* _Prompt_: Copy each of the records exactly.
[Opening Data for the task section]
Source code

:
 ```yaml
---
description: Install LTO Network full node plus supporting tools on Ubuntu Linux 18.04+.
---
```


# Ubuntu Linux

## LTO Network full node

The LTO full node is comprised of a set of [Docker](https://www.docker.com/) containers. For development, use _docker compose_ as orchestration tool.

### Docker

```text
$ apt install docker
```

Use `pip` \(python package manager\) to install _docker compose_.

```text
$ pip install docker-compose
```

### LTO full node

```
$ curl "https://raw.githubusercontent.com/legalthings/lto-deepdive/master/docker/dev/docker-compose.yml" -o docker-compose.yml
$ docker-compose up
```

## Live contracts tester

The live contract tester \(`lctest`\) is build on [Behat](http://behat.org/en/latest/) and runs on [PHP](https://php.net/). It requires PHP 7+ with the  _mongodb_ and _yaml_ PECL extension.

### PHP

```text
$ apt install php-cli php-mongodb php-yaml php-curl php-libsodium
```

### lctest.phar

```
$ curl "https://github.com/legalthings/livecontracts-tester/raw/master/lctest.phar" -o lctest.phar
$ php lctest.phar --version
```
[Closing Data for the task section]
* _Output of the task_:
Source code

:
 ```yaml
---
description: Install LTO Network full node plus supporting tools on Ubuntu Linux 18.04+.
---
```


# Ubuntu Linux

## LTO Network full node

The LTO full node is comprised of a set of [Docker](https://www.docker.com/) containers. For development, use _docker compose_ as orchestration tool.

### Docker

```text
$ apt install docker
```

Use `pip` \(python package manager\) to install _docker compose_.

```text
$ pip install docker-compose
```

### LTO full node

```
$ curl "https://raw.githubusercontent.com/legalthings/lto-deepdive/master/docker/dev/docker-compose.yml" -o docker-compose.yml
$ docker-compose up
```

## Live contracts tester

The live contract tester \(`lctest`\) is build on [Behat](http://behat.org/en/latest/) and runs on [PHP](https://php.net/). It requires PHP 7+ with the  _mongodb_ and _yaml_ PECL extension.

### PHP

```text
$ apt install php-cli php-mongodb php-yaml php-curl php-libsodium
```

### lctest.phar

```
$ curl "https://github.com/legalthings/livecontracts-tester/raw/master/lctest.phar" -o lctest.phar
$ php lctest.phar --version
```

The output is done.